The dilute nitride GaInNAs/GaAs quantum well material has been subject to intensive study since it was first proposed by Kondow et al. It has wide applications such as in long wavelength infrared laser diodes, high efficient multi-junction solar cells and broad band semiconductor optical amplifiers (SOA). Conventional materials for these emission applications based on GaInAsP/InP have poor temperature stability due to a small conduction band discontinuity resulting in poor electron confinement. The GaInNAs material system has a a bandgap that can be tuned, whilst remaining lattice matched to GaAs. In addition, it was found experimentally that a large band-gap bowing reduced the bandgap even further and resulted in a large conduction band offset.

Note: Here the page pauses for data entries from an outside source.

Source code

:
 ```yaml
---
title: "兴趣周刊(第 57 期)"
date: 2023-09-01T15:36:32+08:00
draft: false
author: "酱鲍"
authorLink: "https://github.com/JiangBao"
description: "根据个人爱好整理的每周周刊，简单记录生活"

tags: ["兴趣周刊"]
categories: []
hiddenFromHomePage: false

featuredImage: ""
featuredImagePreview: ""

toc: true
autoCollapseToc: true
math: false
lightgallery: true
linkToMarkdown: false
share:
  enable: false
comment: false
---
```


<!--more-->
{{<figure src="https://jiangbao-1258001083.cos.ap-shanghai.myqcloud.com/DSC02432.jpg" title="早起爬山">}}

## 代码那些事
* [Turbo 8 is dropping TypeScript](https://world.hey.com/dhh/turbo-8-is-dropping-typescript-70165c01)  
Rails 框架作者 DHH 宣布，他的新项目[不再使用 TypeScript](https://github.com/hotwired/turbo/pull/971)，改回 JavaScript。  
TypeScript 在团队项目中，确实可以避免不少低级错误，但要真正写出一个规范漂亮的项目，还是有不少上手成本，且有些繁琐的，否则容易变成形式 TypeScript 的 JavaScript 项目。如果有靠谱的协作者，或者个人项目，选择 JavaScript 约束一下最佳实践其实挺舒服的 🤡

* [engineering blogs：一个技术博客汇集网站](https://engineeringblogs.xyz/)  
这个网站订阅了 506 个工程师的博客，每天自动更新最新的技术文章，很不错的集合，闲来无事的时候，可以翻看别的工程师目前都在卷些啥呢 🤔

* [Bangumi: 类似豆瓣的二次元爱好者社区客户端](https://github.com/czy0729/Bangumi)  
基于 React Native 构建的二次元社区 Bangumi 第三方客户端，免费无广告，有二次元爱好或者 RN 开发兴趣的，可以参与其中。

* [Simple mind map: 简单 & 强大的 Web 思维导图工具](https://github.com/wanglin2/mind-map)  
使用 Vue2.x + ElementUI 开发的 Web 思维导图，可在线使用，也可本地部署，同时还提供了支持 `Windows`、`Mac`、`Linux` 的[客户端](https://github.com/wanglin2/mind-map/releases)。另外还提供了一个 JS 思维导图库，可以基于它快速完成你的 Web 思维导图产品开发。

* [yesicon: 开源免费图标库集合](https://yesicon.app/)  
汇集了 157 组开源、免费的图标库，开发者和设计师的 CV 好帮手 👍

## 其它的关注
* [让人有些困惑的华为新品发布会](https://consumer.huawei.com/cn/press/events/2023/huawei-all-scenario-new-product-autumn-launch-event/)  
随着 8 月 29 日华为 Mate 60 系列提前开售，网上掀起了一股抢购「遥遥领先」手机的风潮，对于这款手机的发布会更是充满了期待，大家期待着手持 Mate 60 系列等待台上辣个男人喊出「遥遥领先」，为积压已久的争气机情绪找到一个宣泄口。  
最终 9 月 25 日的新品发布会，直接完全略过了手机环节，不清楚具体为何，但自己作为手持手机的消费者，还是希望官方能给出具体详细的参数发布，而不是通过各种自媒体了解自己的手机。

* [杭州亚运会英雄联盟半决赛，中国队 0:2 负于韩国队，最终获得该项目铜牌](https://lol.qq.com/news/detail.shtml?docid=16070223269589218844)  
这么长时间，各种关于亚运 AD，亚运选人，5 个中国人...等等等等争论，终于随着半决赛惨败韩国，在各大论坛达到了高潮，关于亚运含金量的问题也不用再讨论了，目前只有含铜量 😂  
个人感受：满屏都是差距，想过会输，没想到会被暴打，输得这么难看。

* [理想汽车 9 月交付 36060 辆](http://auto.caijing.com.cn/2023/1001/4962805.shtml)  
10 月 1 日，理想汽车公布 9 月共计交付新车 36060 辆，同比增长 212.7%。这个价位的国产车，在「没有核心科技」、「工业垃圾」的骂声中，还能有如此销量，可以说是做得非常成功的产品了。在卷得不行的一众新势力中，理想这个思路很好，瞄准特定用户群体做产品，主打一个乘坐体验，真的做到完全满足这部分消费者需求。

Thus this dilute nitride system has the potential to cover a range of optical communication wavelengths by controlling the small nitrogen concentration. Also, the reduced temperature sensitivity and observed broad-band gain have made GaInNAs a promising candidate for broad-band laser and SOA design. Dilute nitride has been found to be one of a class of such materials known as highly mismatched alloys (HMA) in which the addition of one constituent strongly affects the alloy properties such as band-gap and effective mass. Since the emergence of dilute nitride other such HMA have been discovered and these follow similar trends. Recent applications for this broader class of HMAs are as intermediate band solar cells and as Gunn-type electronic diodes. Incorporation of N into GaInAs results in low PL intensities with wide line-widths and the resulting lasers have high threshold current densities, which have been attributed to the difference between the N and As atoms in the lattice structure of GaInNAs. This has been successfully analysed using a Band Anti-crossing (BAC) model [7] in which the N acts as a defect on the GaInAs conduction band mixing with it and pushing it downwards. The N defect level also alters the effective mass of the conduction band. Spatial variation in the N composition leads to quantum dot (QD)-like fluctuations at the conduction band edge(CBE) as shown schematically in Fig 1. Therefore it is crucial to understand the effect of these QD-like fluctuations in GaInNAs material systems.